Di Kabupaten Pati, Jawa Tengah, penolakan warga kian menguat hingga menjadi sorotan nasional. Aksi serupa merebak di Bone (Sulawesi Selatan), Cirebon (Jawa Barat), Jombang (Jawa Timur), hingga Semarang (Jawa Tengah).
Di Bone, mahasiswa mengepung kantor Bupati dan DPRD. Aksi sempat memanas pada gelombang sebelumnya. Tuntutannya tegas: batalkan kenaikan PBB-P2 yang membebani rakyat, apalagi dilakukan tanpa sosialisasi yang layak.
Di Cirebon, Paguyuban Pelangi Cirebon mengaku sudah menempuh berbagai jalur sejak 2024 dari aksi jalanan, rapat dengar pendapat, hingga laporan resmi kepada Presiden.
Bupati Jombang, Warsubi, berkilah bahwa kebijakan ini merupakan keputusan pendahulunya.
Namun, di Semarang, Bupati Ngesti Nugraha memilih langkah berlawanan: membatalkan kenaikan Nilai Jual Objek Pajak (NJOP) setelah menerima surat edaran dari Kementerian Dalam Negeri.

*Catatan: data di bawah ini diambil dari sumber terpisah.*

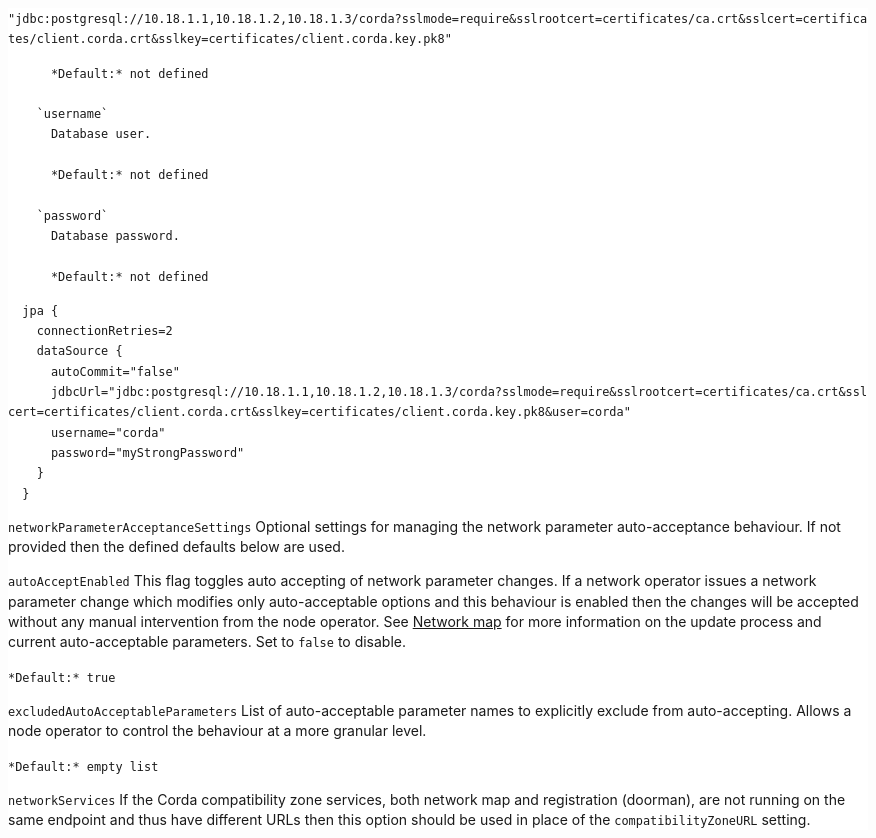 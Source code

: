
```
"jdbc:postgresql://10.18.1.1,10.18.1.2,10.18.1.3/corda?sslmode=require&sslrootcert=certificates/ca.crt&sslcert=certificates/client.corda.crt&sslkey=certificates/client.corda.key.pk8"
```

          *Default:* not defined

        `username`
          Database user.

          *Default:* not defined

        `password`
          Database password.

          *Default:* not defined

```
  jpa {
    connectionRetries=2
    dataSource {
      autoCommit="false"
      jdbcUrl="jdbc:postgresql://10.18.1.1,10.18.1.2,10.18.1.3/corda?sslmode=require&sslrootcert=certificates/ca.crt&sslcert=certificates/client.corda.crt&sslkey=certificates/client.corda.key.pk8&user=corda"
      username="corda"
      password="myStrongPassword"
    }
  }
```

`networkParameterAcceptanceSettings`
  Optional settings for managing the network parameter auto-acceptance behaviour.
  If not provided then the defined defaults below are used.

  `autoAcceptEnabled`
    This flag toggles auto accepting of network parameter changes.
    If a network operator issues a network parameter change which modifies only auto-acceptable options and this behaviour is enabled then the changes will be accepted without any manual intervention from the node operator.
    See [Network map](../../../../../../../en/platform/corda/4.4/enterprise/network/network-map.md) for more information on the update process and current auto-acceptable parameters.
    Set to `false` to disable.

    *Default:* true

  `excludedAutoAcceptableParameters`
    List of auto-acceptable parameter names to explicitly exclude from auto-accepting.
    Allows a node operator to control the behaviour at a more granular level.

    *Default:* empty list


`networkServices`
  If the Corda compatibility zone services, both network map and registration (doorman), are not running on the same endpoint
  and thus have different URLs then this option should be used in place of the ``compatibilityZoneURL`` setting.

Kementerian Keuangan mencatat, PBB-P2 menyumbang rata-rata 15 sampai 20 persen terhadap Pendapatan Asli Daerah (PAD) tiap tahun. Tetapi para pengamat mengingatkan, kebijakan fiskal semestinya tidak hanya mengejar angka, melainkan menimbang daya beli dan kondisi ekonomi masyarakat terlebih di tengah pemulihan pasca pandemi.
Pertanyaannya kini semakin menguat, Apakah kenaikan PBB-P2 ini sebuah keharusan demi stabilitas fiskal, atau justru pisau bermata dua yang menggerus ekonomi lokal, perlukah kebijakan pajak disesuaikan dengan karakter setiap daerah, atau semua dipaksa seragam dan seberapa kuat suara rakyat bisa membelokkan arah kebijakan ini?